Religion blushing veils her sacred fires,
And unawares morality expires.
For public flame, nor private, dares to shine,
Nor human spark is left, nor glimpse divine!
Lo! thy dread Empire, chaos! is restored;
Light dies before thy uncreating word;
Thy hand, great Anarch! lets the Curtain fall
And universal darkness buries all.

Can it be possible that the development we see around us, the improvement in the conditions of life, the accumulated and recorded knowledge, the universal growth can be without their beneficent influence upon man? Can he alone remain stagnant, when to remain stagnant means in this busy world to go backwards? Stagnation is to my mind impossible for the individual, the state, or the race. I know that there are those who in their blindness would put back the clock, but if I read aright, the results of their efforts can be but as rocks in a rushing stream, which may divide but can never obstruct the mighty force hurling itself in tumultuous majesty towards a boundless sea. The crystal face of conscience is too often made dim and obscure by the fetid breath of feverish competition, or the foul exhalation of insensate greed, and we can only hope to foil the demon pessimism by cherishing the conviction expressed by Carlyle that the world is not founded on falsehood and jargon, but on truth and reason. May I be pardoned here for pleading the tyro's want of experience as a cause for lack of continuity. I notice that a discussion has been published in the Argus between employers and employees on the work and remuneration of clerks. On the one side there is a complaint of long hours and poor pay, on the other a declaration of the difficulty in finding young men of energy and ability. The conclusions the newspaper leader writer arrives at are that the market for clerks in Australia is oversupplied, and the possibility of competition from women is greatly on the increase, while admitting inferentially the existence of room at the top. An article in the October fortnightly on Technical Education in Germany gives one an idea of the characteristic thoroughness of its scholastic system as compared with the somewhat haphazard British methods. In this, as in other respects, the Teuton seems to have adopted Strafford's motto, and by due recognition of its value, forges ahead in industrial competition. There is an excellent series of books published by George Newnes, Limited, describing life in town and country of the different European nations. Mr. William Harbutt Dawson, who treats of Germany, says of its public education:—

"The very mention of Germany calls to the mind the vision of endless processions of pedagogues with spectacle on nose and ferules on side."

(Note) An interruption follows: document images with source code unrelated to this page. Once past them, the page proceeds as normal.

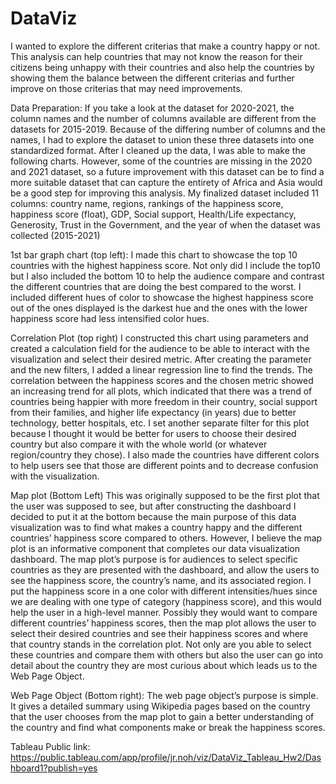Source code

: # DataViz

I wanted to explore the different criterias that make a country happy or not. This analysis can help countries that may not know the reason for their citizens being unhappy with their countries and also help the countries by showing them the balance between the different criterias and further improve on those criterias that may need improvements. 

Data Preparation:
If you take a look at the dataset for 2020-2021, the column names and the number of columns available are different from the datasets for 2015-2019. Because of the differing number of columns and the names, I had to explore the dataset to union these three datasets into one standardized format. After I cleaned up the data, I was able to make the following charts. However, some of the countries are missing in the 2020 and 2021 dataset, so a future improvement with this dataset can be to find a more suitable dataset that can capture the entirety of Africa and Asia would be a good step for improving this analysis.
My finalized dataset included 11 columns: country name, regions, rankings of the happiness score, happiness score (float), GDP, Social support, Health/Life expectancy, Generosity, Trust in the Government, and the year of when the dataset was collected (2015-2021)

1st bar graph chart (top left):
I made this chart to showcase the top 10 countries with the highest happiness score. Not only did I include the top10 but I also included the bottom 10 to help the audience compare and contrast the different countries that are doing the best compared to the worst. I included different hues of color to showcase the highest happiness score out of the ones displayed is the darkest hue and the ones with the lower happiness score had less intensified color hues.

Correlation Plot (top right)
I constructed this chart using parameters and created a calculation field for the audience to be able to interact with the visualization and select their desired metric. After creating the parameter and the new filters, I added a linear regression line to find the trends. The correlation between the happiness scores and the chosen metric showed an increasing trend for all plots, which indicated that there was a trend of countries being happier with more freedom in their country, social support from their families, and higher life expectancy (in years) due to better technology, better hospitals, etc. I set another separate filter for this plot because I thought it would be better for users to choose their desired country but also compare it with the whole world (or whatever region/country they chose). I also made the countries have different colors to help users see that those are different points and to decrease confusion with the visualization.

Map plot (Bottom Left)
This was originally supposed to be the first plot that the user was supposed to see, but after constructing the dashboard I decided to put it at the bottom because the main purpose of this data visualization was to find what makes a country happy and the different countries’ happiness score compared to others. However, I believe the map plot is an informative component that completes our data visualization dashboard. The map plot’s purpose is for audiences to select specific countries as they are presented with the dashboard, and allow the users to see the happiness score, the country’s name, and its associated region. I put the happiness score in a one color with different intensities/hues since we are dealing with one type of category (happiness score), and this would help the user in a high-level manner. Possibly they would want to compare different countries’ happiness scores, then the map plot allows the user to select their desired countries and see their happiness scores and where that country stands in the correlation plot. Not only are you able to select these countries and compare them with others but also the user can go into detail about the country they are most curious about which leads us to the Web Page Object.

Web Page Object (Bottom right):
The web page object’s purpose is simple. It gives a detailed summary using Wikipedia pages based on the country that the user chooses from the map plot to gain a better understanding of the country and find what components make or break the happiness scores.


Tableau Public link: https://public.tableau.com/app/profile/jr.noh/viz/DataViz_Tableau_Hw2/Dashboard1?publish=yes 
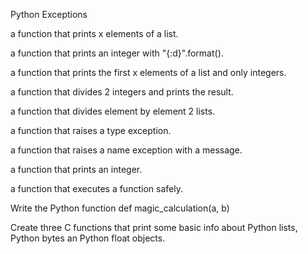 Python Exceptions

a function that prints x elements of a list.

a function that prints an integer with "{:d}".format().

a function that prints the first x elements of a list and only integers.

a function that divides 2 integers and prints the result.

a function that divides element by element 2 lists.

a function that raises a type exception.

a function that raises a name exception with a message.

a function that prints an integer.

a function that executes a function safely.

Write the Python function def magic_calculation(a, b)

Create three C functions that print some basic info about Python lists, Python bytes an Python float objects.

The early introduction and (very largely) of free education is not sufficient of itself to account for the exemplary schools which Germany possesses. The true secret of their excellence lies in the fact that the state insists on controlling the entire system of education from the bottom to the top. Elementary schools, higher schools, technical schools, boys' schools, girls' schools, municipal schools, private schools, universities—all are subject to state approval and state regulation, and in everything the Minister of Education and Public Worship reserves the right of last word; nor is he slow to say it if necessary. It is commonly believed that German schools drive their children; and the discipline which they undergo is certainly exacting. Those who enter the elementary school do so on the completion of their sixth year, and they cannot leave it until the age of fourteen. Let the child be never so bright, he is not on that account deprived of his full course of education. But there is this difference between the German and the English system: the former does not tolerate the pitiable "half time" system. The school years are undividedly devoted to school work, and the factory and the farm are bidden to wait their time. In the North American Review for October the Professor of Political Economy and Politics—mark the title—in Cornell University writes on the question of the extension of American Commerce in the Far East. I can confidently recommend a perusal of the article. A few extracts are worthy consideration by politicians of the "rushing in" order. The Professor says:—

"There is no true economic science that is not based upon actual business," and again, "Business is a complicated subject requiring intelligence and training to understand it thoroughly, and ability often of a very high order to conduct it successfully on any large scale. The needed training must be gained in good part in actual touch with business itself, but the training in a business house may doubtless be shortened, and likewise made broader and better suited to modern operations on a world wide scale by preliminary study in special schools and colleges adapted to that end."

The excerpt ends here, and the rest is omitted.